The answer must be an exact copy of the entries below, with no images in it.

━━ RECORDS SUPPLIED ━━

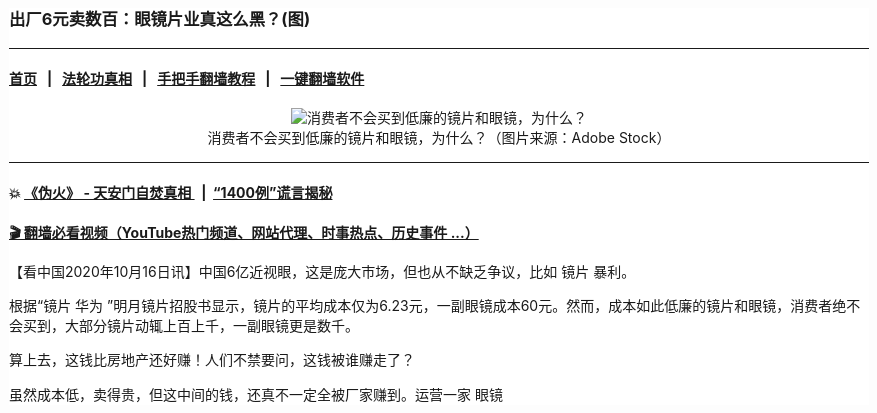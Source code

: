 ### 出厂6元卖数百：眼镜片业真这么黑？(图)
------------------------

#### [首页](https://github.com/gfw-breaker/banned-news3/blob/master/README.md) &nbsp;&nbsp;|&nbsp;&nbsp; [法轮功真相](https://github.com/begood0513/basic/blob/master/README.md)  &nbsp;&nbsp;|&nbsp;&nbsp; [手把手翻墙教程](https://github.com/gfw-breaker/guides/wiki)  &nbsp;&nbsp;|&nbsp;&nbsp; [一键翻墙软件](https://github.com/gfw-breaker/nogfw/blob/master/README.md)  



<div class="article_right" style="fone-color:#000">
 <p style="text-align: center;">
  <img alt="消费者不会买到低廉的镜片和眼镜，为什么？" src="https://img3.secretchina.com/pic/2020/8-5/p2747692a593457518-ss.jpg" style="height:337px; width:600px"/>
  <br>
   消费者不会买到低廉的镜片和眼镜，为什么？（图片来源：Adobe Stock）
   <span id="hideid" name="hideid" style="color:red;display:none;">
    <span href="https://www.secretchina.com">
    </span>
   </span>
  </br>
 </p>
 <div id="txt-mid1-t21-2017">
  

---

#### 💥 [《伪火》 - 天安门自焚真相 ](http://158.247.195.190:10000/videos/blog/weihuo.html)&nbsp; |&nbsp; [“1400例”谎言揭秘  ](http://158.247.195.190:10000/videos/blog/jiexi1400.html)

#### [ 🎬  翻墙必看视频（YouTube热门频道、网站代理、时事热点、历史事件 ...）](https://github.com/gfw-breaker/links/blob/master/banned.md)


  </div>
 </div>
 <p>
  【看中国2020年10月16日讯】中国6亿近视眼，这是庞大市场，但也从不缺乏争议，比如
  <span href="https://www.secretchina.com/news/gb/tag/镜片" target="_blank">
   镜片
  </span>
  暴利。
  <span id="hideid" name="hideid" style="color:red;display:none;">
   <span href="https://www.secretchina.com">
   </span>
  </span>
 </p>
 <p>
  根据“镜片
  <span href="https://www.secretchina.com/news/gb/tag/华为" target="_blank">
   华为
  </span>
  ”明月镜片招股书显示，镜片的平均成本仅为6.23元，一副眼镜成本60元。然而，成本如此低廉的镜片和眼镜，消费者绝不会买到，大部分镜片动辄上百上千，一副眼镜更是数千。
 </p>
 <p>
  算上去，这钱比房地产还好赚！人们不禁要问，这钱被谁赚走了？
 </p>
 <p>
  虽然成本低，卖得贵，但这中间的钱，还真不一定全被厂家赚到。运营一家
  <span href="https://www.secretchina.com/news/gb/tag/眼镜" target="_blank">
   眼镜
  </span>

━━━

#### SOLUTION:
Source code

: ### 出厂6元卖数百：眼镜片业真这么黑？(图)
------------------------

#### [首页](https://github.com/gfw-breaker/banned-news3/blob/master/README.md) &nbsp;&nbsp;|&nbsp;&nbsp; [法轮功真相](https://github.com/begood0513/basic/blob/master/README.md)  &nbsp;&nbsp;|&nbsp;&nbsp; [手把手翻墙教程](https://github.com/gfw-breaker/guides/wiki)  &nbsp;&nbsp;|&nbsp;&nbsp; [一键翻墙软件](https://github.com/gfw-breaker/nogfw/blob/master/README.md)  



<div class="article_right" style="fone-color:#000">
 <p style="text-align: center;">
  <img alt="消费者不会买到低廉的镜片和眼镜，为什么？" src="https://img3.secretchina.com/pic/2020/8-5/p2747692a593457518-ss.jpg" style="height:337px; width:600px"/>
  <br>
   消费者不会买到低廉的镜片和眼镜，为什么？（图片来源：Adobe Stock）
   <span id="hideid" name="hideid" style="color:red;display:none;">
    <span href="https://www.secretchina.com">
    </span>
   </span>
  </br>
 </p>
 <div id="txt-mid1-t21-2017">
  

---

#### 💥 [《伪火》 - 天安门自焚真相 ](http://158.247.195.190:10000/videos/blog/weihuo.html)&nbsp; |&nbsp; [“1400例”谎言揭秘  ](http://158.247.195.190:10000/videos/blog/jiexi1400.html)

#### [ 🎬  翻墙必看视频（YouTube热门频道、网站代理、时事热点、历史事件 ...）](https://github.com/gfw-breaker/links/blob/master/banned.md)


  </div>
 </div>
 <p>
  【看中国2020年10月16日讯】中国6亿近视眼，这是庞大市场，但也从不缺乏争议，比如
  <span href="https://www.secretchina.com/news/gb/tag/镜片" target="_blank">
   镜片
  </span>
  暴利。
  <span id="hideid" name="hideid" style="color:red;display:none;">
   <span href="https://www.secretchina.com">
   </span>
  </span>
 </p>
 <p>
  根据“镜片
  <span href="https://www.secretchina.com/news/gb/tag/华为" target="_blank">
   华为
  </span>
  ”明月镜片招股书显示，镜片的平均成本仅为6.23元，一副眼镜成本60元。然而，成本如此低廉的镜片和眼镜，消费者绝不会买到，大部分镜片动辄上百上千，一副眼镜更是数千。
 </p>
 <p>
  算上去，这钱比房地产还好赚！人们不禁要问，这钱被谁赚走了？
 </p>
 <p>
  虽然成本低，卖得贵，但这中间的钱，还真不一定全被厂家赚到。运营一家
  <span href="https://www.secretchina.com/news/gb/tag/眼镜" target="_blank">
   眼镜
  </span>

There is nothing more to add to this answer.